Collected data
*** Block opens ***

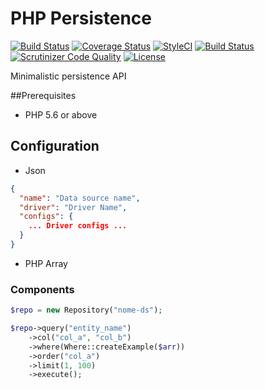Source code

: # PHP Persistence
[![Build Status](https://travis-ci.org/SoftboxLab/php-persistence.svg?branch=master)](https://travis-ci.org/SoftboxLab/php-persistence)
[![Coverage Status](https://coveralls.io/repos/github/SoftboxLab/php-persistence/badge.svg?branch=master)](https://coveralls.io/github/SoftboxLab/php-persistence?branch=master)
[![StyleCI](https://styleci.io/repos/83156250/shield?branch=master)](https://styleci.io/repos/83156250)
[![Build Status](https://scrutinizer-ci.com/g/SoftboxLab/php-persistence/badges/build.png?b=master)](https://scrutinizer-ci.com/g/SoftboxLab/php-persistence/build-status/master)
[![Scrutinizer Code Quality](https://scrutinizer-ci.com/g/SoftboxLab/php-persistence/badges/quality-score.png?b=master)](https://scrutinizer-ci.com/g/SoftboxLab/php-persistence/?branch=master)
[![License](https://img.shields.io/badge/License-Apache%202.0-blue.svg)](https://raw.githubusercontent.com/SoftboxLab/php-persistence/master/LICENSE)

Minimalistic persistence API

##Prerequisites

 - PHP 5.6 or above

## Configuration

- Json

```json
{
  "name": "Data source name",
  "driver": "Driver Name",
  "configs": {
    ... Driver configs ...
  }
}
```

- PHP Array

### Components

```php
$repo = new Repository("nome-ds");

$repo->query("entity_name")
    ->col("col_a", "col_b")
    ->where(Where::createExample($arr))
    ->order("col_a")
    ->limit(1, 100)
    ->execute();
```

*** Block closes ***

◆ Prompt:
Write out the records above exactly as they appear, leaving out any pictures.

◆ Solution:
Source code

: # PHP Persistence
[![Build Status](https://travis-ci.org/SoftboxLab/php-persistence.svg?branch=master)](https://travis-ci.org/SoftboxLab/php-persistence)
[![Coverage Status](https://coveralls.io/repos/github/SoftboxLab/php-persistence/badge.svg?branch=master)](https://coveralls.io/github/SoftboxLab/php-persistence?branch=master)
[![StyleCI](https://styleci.io/repos/83156250/shield?branch=master)](https://styleci.io/repos/83156250)
[![Build Status](https://scrutinizer-ci.com/g/SoftboxLab/php-persistence/badges/build.png?b=master)](https://scrutinizer-ci.com/g/SoftboxLab/php-persistence/build-status/master)
[![Scrutinizer Code Quality](https://scrutinizer-ci.com/g/SoftboxLab/php-persistence/badges/quality-score.png?b=master)](https://scrutinizer-ci.com/g/SoftboxLab/php-persistence/?branch=master)
[![License](https://img.shields.io/badge/License-Apache%202.0-blue.svg)](https://raw.githubusercontent.com/SoftboxLab/php-persistence/master/LICENSE)

Minimalistic persistence API

##Prerequisites

 - PHP 5.6 or above

## Configuration

- Json

```json
{
  "name": "Data source name",
  "driver": "Driver Name",
  "configs": {
    ... Driver configs ...
  }
}
```

- PHP Array

### Components

```php
$repo = new Repository("nome-ds");

$repo->query("entity_name")
    ->col("col_a", "col_b")
    ->where(Where::createExample($arr))
    ->order("col_a")
    ->limit(1, 100)
    ->execute();
```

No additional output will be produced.